***** Listed entries *****

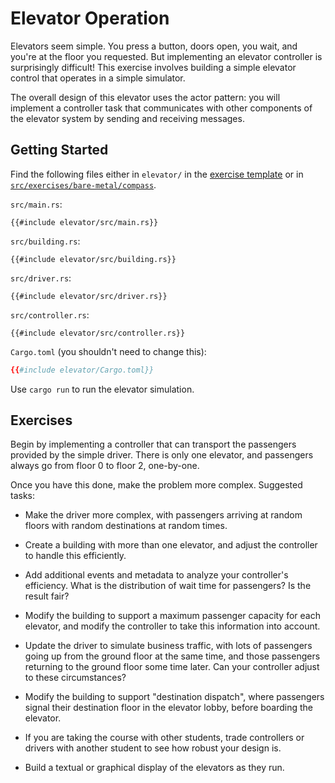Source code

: # Elevator Operation

Elevators seem simple. You press a button, doors open, you wait, and you're at
the floor you requested. But implementing an elevator controller is surprisingly
difficult! This exercise involves building a simple elevator control that
operates in a simple simulator.

The overall design of this elevator uses the actor pattern: you will implement a
controller task that communicates with other components of the elevator system
by sending and receiving messages.

## Getting Started

Find the following files either in `elevator/` in the [exercise
template](../../comprehensive-rust-exercises.zip) or in
[`src/exercises/bare-metal/compass`](https://github.com/google/comprehensive-rust/tree/main/src/exercises/concurrency/elevator).

`src/main.rs`:

<!-- File src/main.rs -->

```rust,compile_fail
{{#include elevator/src/main.rs}}
```

`src/building.rs`:

<!-- File src/building.rs -->

```rust,compile_fail
{{#include elevator/src/building.rs}}
```

`src/driver.rs`:

<!-- File src/driver.rs -->

```rust,compile_fail
{{#include elevator/src/driver.rs}}
```

`src/controller.rs`:

<!-- File src/controller.rs -->

```rust,compile_fail
{{#include elevator/src/controller.rs}}
```

`Cargo.toml` (you shouldn't need to change this):

<!-- File Cargo.toml -->

```toml
{{#include elevator/Cargo.toml}}
```

Use `cargo run` to run the elevator simulation.

## Exercises

Begin by implementing a controller that can transport the passengers provided by
the simple driver. There is only one elevator, and passengers always go from
floor 0 to floor 2, one-by-one.

Once you have this done, make the problem more complex. Suggested tasks:

 * Make the driver more complex, with passengers arriving at random floors with
   random destinations at random times.

 * Create a building with more than one elevator, and adjust the controller to
   handle this efficiently.

 * Add additional events and metadata to analyze your controller's efficiency.
   What is the distribution of wait time for passengers? Is the result fair?

 * Modify the building to support a maximum passenger capacity for each
   elevator, and modify the controller to take this information into account.

 * Update the driver to simulate business traffic, with lots of passengers going
   up from the ground floor at the same time, and those passengers returning to
   the ground floor some time later. Can your controller adjust to these
   circumstances?

 * Modify the building to support "destination dispatch", where passengers
   signal their destination floor in the elevator lobby, before boarding the
   elevator.

 * If you are taking the course with other students, trade controllers or
   drivers with another student to see how robust your design is.

 * Build a textual or graphical display of the elevators as they run.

*****

◆ Assigned task ◆
Would you print, exactly as written, every line above from the one holding "Once you have" through the one holding "handle this efficiently.", with both included and no other lines?

◆ Task result ◆
Once you have this done, make the problem more complex. Suggested tasks:

 * Make the driver more complex, with passengers arriving at random floors with
   random destinations at random times.

 * Create a building with more than one elevator, and adjust the controller to
   handle this efficiently.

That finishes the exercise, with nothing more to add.